Last week, China's Ministry of Industry and Information Technology awarded 4G contracts to several domestic telcos. According to a Forbes article, China plans to spend over $16.4 billion on 4G infrastructure. 

Investors in several companies stand to profit from these deals. Three 4G contracts were awarded to the largest mobile service providers in China: China Mobile (NYSE:CHL), China Unicom, and China Telecom. These contracts further raise hope that the rumored China Mobile-Apple (NASDAQ:AAPL) deal will go through. 

How Apple, Nokia, and Samsung will profit
In addition to buying the telecommunications companies themselves, investors can play these contracts for profits by buying shares of Apple(NASDAQ:AAPL), networks solutions and infrastructure companies, and 4G chip manufacturers.

Apple is rumored to be close to reaching a deal with China Mobile that would see its new iPhones, the 5s and 5c, carried by the worlds largest mobile network provider. The influx of 4G infrastructure would guarantee that these iPhones could be supported by China Mobile. 

According to Barron's, the deal will raise Apple's EPS by $3-$6. Because it's unknown how much China Mobile will subsidize the phones, it's worth examining how other Chinese carriers have subsidized iPhones for their own subscribers. According to Phoenix Tech, the iPhone 5s will cost  $898 on China Unicom without a contract. But, if customers sign up for a 30-month contract (that costs about $63 per month), they will get the phone for free.

One downside to the subsidies that come with contracts is that they slow down the turnover rate for mobile phones. The turnover rate is normally 18-20 months. With potential customers spending an extra eight months on contract, Apple may sell fewer devices per year, resulting in lower revenue.

A similar contract and pricing structure could come from China Mobile. One upside to this type of contract is that it will ensure Apple keeps its 30% operating margin because it won't need to cut the retail price for Chinese consumers.

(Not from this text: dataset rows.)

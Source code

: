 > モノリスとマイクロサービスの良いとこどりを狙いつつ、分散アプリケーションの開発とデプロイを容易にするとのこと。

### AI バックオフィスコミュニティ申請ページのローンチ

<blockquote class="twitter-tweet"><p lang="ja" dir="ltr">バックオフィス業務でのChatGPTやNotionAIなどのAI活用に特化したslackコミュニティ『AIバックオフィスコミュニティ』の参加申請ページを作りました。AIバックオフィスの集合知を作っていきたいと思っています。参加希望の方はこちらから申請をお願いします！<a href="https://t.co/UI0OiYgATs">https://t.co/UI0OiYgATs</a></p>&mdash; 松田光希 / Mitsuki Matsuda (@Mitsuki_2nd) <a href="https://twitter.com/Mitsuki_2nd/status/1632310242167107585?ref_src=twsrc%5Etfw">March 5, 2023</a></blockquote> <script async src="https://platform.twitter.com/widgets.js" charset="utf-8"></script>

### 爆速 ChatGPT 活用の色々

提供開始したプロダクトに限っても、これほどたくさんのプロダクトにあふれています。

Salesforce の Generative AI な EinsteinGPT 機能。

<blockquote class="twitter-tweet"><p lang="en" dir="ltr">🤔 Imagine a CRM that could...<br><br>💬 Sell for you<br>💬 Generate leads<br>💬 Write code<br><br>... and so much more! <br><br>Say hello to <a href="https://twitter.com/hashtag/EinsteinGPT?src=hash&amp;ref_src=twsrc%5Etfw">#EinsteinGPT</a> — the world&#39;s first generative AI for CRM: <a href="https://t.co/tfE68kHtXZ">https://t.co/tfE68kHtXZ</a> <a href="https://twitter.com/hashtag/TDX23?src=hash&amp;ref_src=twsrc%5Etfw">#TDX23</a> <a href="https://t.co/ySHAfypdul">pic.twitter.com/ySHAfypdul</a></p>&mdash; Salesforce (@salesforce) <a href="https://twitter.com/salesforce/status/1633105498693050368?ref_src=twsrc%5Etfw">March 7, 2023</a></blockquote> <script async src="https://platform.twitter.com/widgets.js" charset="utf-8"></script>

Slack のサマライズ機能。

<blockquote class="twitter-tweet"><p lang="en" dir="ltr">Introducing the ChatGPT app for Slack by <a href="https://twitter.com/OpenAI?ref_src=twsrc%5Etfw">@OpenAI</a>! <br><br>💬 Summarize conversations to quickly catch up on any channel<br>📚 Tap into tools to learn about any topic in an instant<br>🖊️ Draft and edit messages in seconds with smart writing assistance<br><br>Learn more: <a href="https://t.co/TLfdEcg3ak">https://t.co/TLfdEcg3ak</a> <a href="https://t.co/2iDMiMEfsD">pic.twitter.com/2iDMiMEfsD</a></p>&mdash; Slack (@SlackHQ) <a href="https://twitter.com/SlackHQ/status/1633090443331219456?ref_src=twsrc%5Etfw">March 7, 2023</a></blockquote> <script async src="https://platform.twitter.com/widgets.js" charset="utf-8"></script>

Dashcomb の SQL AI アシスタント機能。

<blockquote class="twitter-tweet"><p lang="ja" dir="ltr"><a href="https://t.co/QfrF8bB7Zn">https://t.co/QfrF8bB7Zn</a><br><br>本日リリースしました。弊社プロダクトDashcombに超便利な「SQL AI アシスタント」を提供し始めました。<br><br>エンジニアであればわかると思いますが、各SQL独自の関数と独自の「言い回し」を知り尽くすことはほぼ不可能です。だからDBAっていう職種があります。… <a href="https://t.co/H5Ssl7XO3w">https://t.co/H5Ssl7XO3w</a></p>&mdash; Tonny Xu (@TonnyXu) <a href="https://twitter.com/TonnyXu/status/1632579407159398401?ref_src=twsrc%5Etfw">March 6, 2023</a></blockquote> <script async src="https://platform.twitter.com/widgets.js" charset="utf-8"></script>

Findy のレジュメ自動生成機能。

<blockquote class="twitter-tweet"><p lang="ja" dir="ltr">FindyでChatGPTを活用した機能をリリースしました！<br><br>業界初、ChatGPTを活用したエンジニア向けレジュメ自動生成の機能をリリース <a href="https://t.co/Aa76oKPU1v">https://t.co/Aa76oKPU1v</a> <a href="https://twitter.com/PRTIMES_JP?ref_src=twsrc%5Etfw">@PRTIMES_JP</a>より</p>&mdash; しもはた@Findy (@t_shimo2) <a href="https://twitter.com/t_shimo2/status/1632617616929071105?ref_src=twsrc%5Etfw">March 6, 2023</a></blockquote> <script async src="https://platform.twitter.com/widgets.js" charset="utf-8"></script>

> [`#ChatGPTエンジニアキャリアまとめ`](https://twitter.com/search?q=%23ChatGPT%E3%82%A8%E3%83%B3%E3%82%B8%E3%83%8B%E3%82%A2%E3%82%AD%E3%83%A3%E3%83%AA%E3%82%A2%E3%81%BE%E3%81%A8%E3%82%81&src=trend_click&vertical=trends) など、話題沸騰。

Lucrative network building contracts
In its last round of contracts, China Mobile handed out $3.3 billion. These contracts heavily favored Chinese firms, but some of the contracts were given to international firms like Nokia (NYSE:NOK). Nokia is a Finland-based company engaged in the mobile infrastructure business.

According to Forbes, Nokia Solutions and Networks received about $400 million in China Mobile's latest shopping spree. Nokia recently got its struggling mobile phone division off its books by selling it to Microsoft. Now, Nokia  is ready to focus on its mobile services division.

In the third-quarter of this year, operating profit at Nokia's telecoms equipment unit, Nokia Solutions and Networks, fell 33%. However, Nokia forecast that its profit margin would grow from 8.4% to 12% in the fourth quarter. This caused Nokia's shares to increase 6%. A large portion of the this projected profit margin growth will likely come from contracts the company gets in China.

Samsung, the ultimate play
When China has fully functional 4G networks, Samsung (OTC:SSNLF) stands to profit above all.Samsung manufactures many of the 4G chips used in several of Apple's products, and also manufactures its own brand of mobile phones. Samsung will profit from this two-pronged market attack.

Samsung is also the leading smartphone vendor in China, with 21% of the smartphone market share. Samsung saw smartphone shipments soar 150% year-over-year in China. Over the past year, Samsung has struggled to keep profit margins high because of the increasing cost of labor at its factories in China. In response, the company has decided to move production of its mobile devices to Vietnam, where labor is almost 70% cheaper.

Samsung is facing significant competition for its share of the mid and low-range smartphone market. However, Nicole Peng, a Shanghai-based research director for Canalys, said if the choice is between a cheap smartphone from a Chinese brand and a Samsung smartphone that is only slightly more expensive, many Chinese consumers would choose Samsung. With its impressive growth potential in the chip and mobile phone market, Samsung remains a great buy to profit from this mobile expansion.

Foolish takeaway
Over the next few weeks, investors should note what companies win the 4G contracts. The first contracts may indicate if Chinese companies will favor their domestic counterparts, or give an equitable portion of the contracts to international firms.

When, and if, the China Mobile-Apple deal is announced, investors should examine the subsidy China Mobile will offer customers. Investors should follow Samsung and see if its incredible year-over-year sales growth continues in the Chinese market. Impressive sales growth, and higher margins thanks to lower labor costs, are key to Samsung's success. Investors have a myriad of ways to play this Chinese network boom.